Palestras sobre os Degraus da Escada, Parte 154

Como podemos nos esforçar se sabemos que não podemos alcançar o Criador?

Na Cabalá, aprendemos que somos inteiramente desejo de receber, que queremos apenas desfrutar. Pela nossa própria estrutura, já sabemos desde o princípio o que queremos desfrutar. Então, como podemos mudar nossa natureza? Não podemos mudá-la. Como podemos desejar algo que não existe em nós? Não podemos.

Conclui-se, portanto, que não temos poder para mudar nada. Podemos apenas discernir o que queremos, sentimos e almejamos. Essa é a vantagem do ser humano sobre o animal: podemos examinar nossos desejos, mas não podemos substituí-los, mudá-los ou sequer desejar mudá-los.

Percebemos o quanto de esforço e tempo são necessários para mudar hábitos neste mundo. Por exemplo, uma pessoa com diabetes que precisa parar de consumir açúcar lê bastante sobre o assunto, ouve conselhos de outras pessoas e assiste a vídeos sobre os graves efeitos do diabetes até se convencer a parar de consumir açúcar e criar um sistema para lidar com o desejo por doces.

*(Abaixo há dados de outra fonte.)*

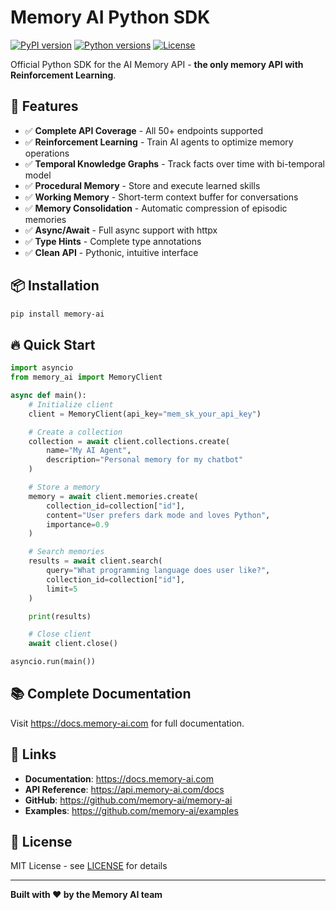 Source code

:# Memory AI Python SDK

[![PyPI version](https://img.shields.io/pypi/v/memory-ai.svg)](https://pypi.org/project/memory-ai/)
[![Python versions](https://img.shields.io/pypi/pyversions/memory-ai.svg)](https://pypi.org/project/memory-ai/)
[![License](https://img.shields.io/badge/license-MIT-blue.svg)](LICENSE)

Official Python SDK for the AI Memory API - **the only memory API with Reinforcement Learning**.

## 🚀 Features

- ✅ **Complete API Coverage** - All 50+ endpoints supported
- ✅ **Reinforcement Learning** - Train AI agents to optimize memory operations
- ✅ **Temporal Knowledge Graphs** - Track facts over time with bi-temporal model
- ✅ **Procedural Memory** - Store and execute learned skills
- ✅ **Working Memory** - Short-term context buffer for conversations
- ✅ **Memory Consolidation** - Automatic compression of episodic memories
- ✅ **Async/Await** - Full async support with httpx
- ✅ **Type Hints** - Complete type annotations
- ✅ **Clean API** - Pythonic, intuitive interface

## 📦 Installation

```bash
pip install memory-ai
```

## 🔥 Quick Start

```python
import asyncio
from memory_ai import MemoryClient

async def main():
    # Initialize client
    client = MemoryClient(api_key="mem_sk_your_api_key")

    # Create a collection
    collection = await client.collections.create(
        name="My AI Agent",
        description="Personal memory for my chatbot"
    )

    # Store a memory
    memory = await client.memories.create(
        collection_id=collection["id"],
        content="User prefers dark mode and loves Python",
        importance=0.9
    )

    # Search memories
    results = await client.search(
        query="What programming language does user like?",
        collection_id=collection["id"],
        limit=5
    )

    print(results)

    # Close client
    await client.close()

asyncio.run(main())
```

## 📚 Complete Documentation

Visit https://docs.memory-ai.com for full documentation.

## 🔗 Links

- **Documentation**: https://docs.memory-ai.com
- **API Reference**: https://api.memory-ai.com/docs
- **GitHub**: https://github.com/memory-ai/memory-ai
- **Examples**: https://github.com/memory-ai/examples

## 📄 License

MIT License - see [LICENSE](LICENSE) for details

---

**Built with ❤️ by the Memory AI team**
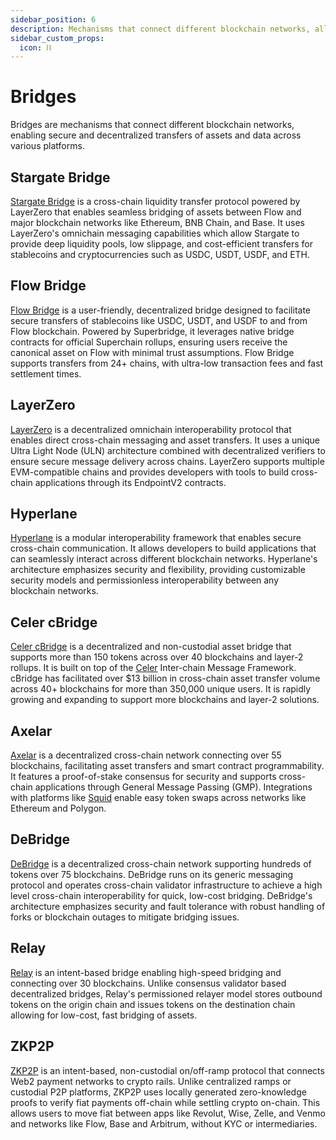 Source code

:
 ```yaml
---
sidebar_position: 6
description: Mechanisms that connect different blockchain networks, allowing secure and decentralized transfer of assets and data across platforms.
sidebar_custom_props:
  icon: ⛓️
---
```


# Bridges

Bridges are mechanisms that connect different blockchain networks, enabling secure and decentralized transfers of assets and data across various platforms.

<div id="cards" className="cards">

## Stargate Bridge

[Stargate Bridge][1] is a cross-chain liquidity transfer protocol powered by LayerZero that enables seamless bridging of assets between Flow and major blockchain networks like Ethereum, BNB Chain, and Base. It uses LayerZero's omnichain messaging capabilities which allow Stargate to provide deep liquidity pools, low slippage, and cost-efficient transfers for stablecoins and cryptocurrencies such as USDC, USDT, USDF, and ETH.

## Flow Bridge

[Flow Bridge][2] is a user-friendly, decentralized bridge designed to facilitate secure transfers of stablecoins like USDC, USDT, and USDF to and from Flow blockchain. Powered by Superbridge, it leverages native bridge contracts for official Superchain rollups, ensuring users receive the canonical asset on Flow with minimal trust assumptions. Flow Bridge supports transfers from 24+ chains, with ultra-low transaction fees and fast settlement times.

## LayerZero

[LayerZero][3] is a decentralized omnichain interoperability protocol that enables direct cross-chain messaging and asset transfers. It uses a unique Ultra Light Node (ULN) architecture combined with decentralized verifiers to ensure secure message delivery across chains. LayerZero supports multiple EVM-compatible chains and provides developers with tools to build cross-chain applications through its EndpointV2 contracts.

## Hyperlane

[Hyperlane][4] is a modular interoperability framework that enables secure cross-chain communication. It allows developers to build applications that can seamlessly interact across different blockchain networks. Hyperlane's architecture emphasizes security and flexibility, providing customizable security models and permissionless interoperability between any blockchain networks.

## Celer cBridge

[Celer cBridge][5] is a decentralized and non-custodial asset bridge that supports more than 150 tokens across over 40 blockchains and layer-2 rollups. It is built on top of the [Celer][6] Inter-chain Message Framework. cBridge has facilitated over $13 billion in cross-chain asset transfer volume across 40+ blockchains for more than 350,000 unique users. It is rapidly growing and expanding to support more blockchains and layer-2 solutions.

## Axelar

[Axelar][7] is a decentralized cross-chain network connecting over 55 blockchains, facilitating asset transfers and smart contract programmability. It features a proof-of-stake consensus for security and supports cross-chain applications through General Message Passing (GMP). Integrations with platforms like [Squid][8] enable easy token swaps across networks like Ethereum and Polygon.

## DeBridge

[DeBridge][9] is a decentralized cross-chain network supporting hundreds of tokens over 75 blockchains. DeBridge runs on its generic messaging protocol and operates cross-chain validator infrastructure to achieve a high level cross-chain interoperability for quick, low-cost bridging. DeBridge's architecture emphasizes security and fault tolerance with robust handling of forks or blockchain outages to mitigate bridging issues.

## Relay
[Relay][10] is an intent-based bridge enabling high-speed bridging and connecting over 30 blockchains. Unlike consensus validator based decentralized bridges, Relay's permissioned relayer model stores outbound tokens on the origin chain and issues tokens on the destination chain allowing for low-cost, fast bridging of assets.

## ZKP2P
[ZKP2P][11] is an intent-based, non-custodial on/off-ramp protocol that connects Web2 payment networks to crypto rails. Unlike centralized ramps or custodial P2P platforms, ZKP2P uses locally generated zero-knowledge proofs to verify fiat payments off-chain while settling crypto on-chain. This allows users to move fiat between apps like Revolut, Wise, Zelle, and Venmo and networks like Flow, Base and Arbitrum, without KYC or intermediaries.

</div>

[1]: https://stargate.finance/bridge
[2]: https://bridge.flow.com/
[3]: https://docs.layerzero.network/
[4]: https://www.usenexus.org/
[5]: https://cbridge.celer.network/
[6]: https://celer.network/
[7]: https://www.axelar.network/
[8]: https://www.squidrouter.com/
[9]: https://app.debridge.finance/
[10]: https://relay.link/bridge
[11]: https://www.zkp2p.xyz/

Isso demonstra o que as pessoas fazem, para que toda uma indústria foi construída e quanta persuasão as pessoas precisam suportar apenas para enxergar o mal no plano físico e entender que algo lhes faz mal. Em outras palavras, devemos refrear nosso desejo e equilibrá-lo com intelecto e razão. O intelecto nos diz que o açúcar faz mal, mas o desejo nos indica que a doçura faz bem.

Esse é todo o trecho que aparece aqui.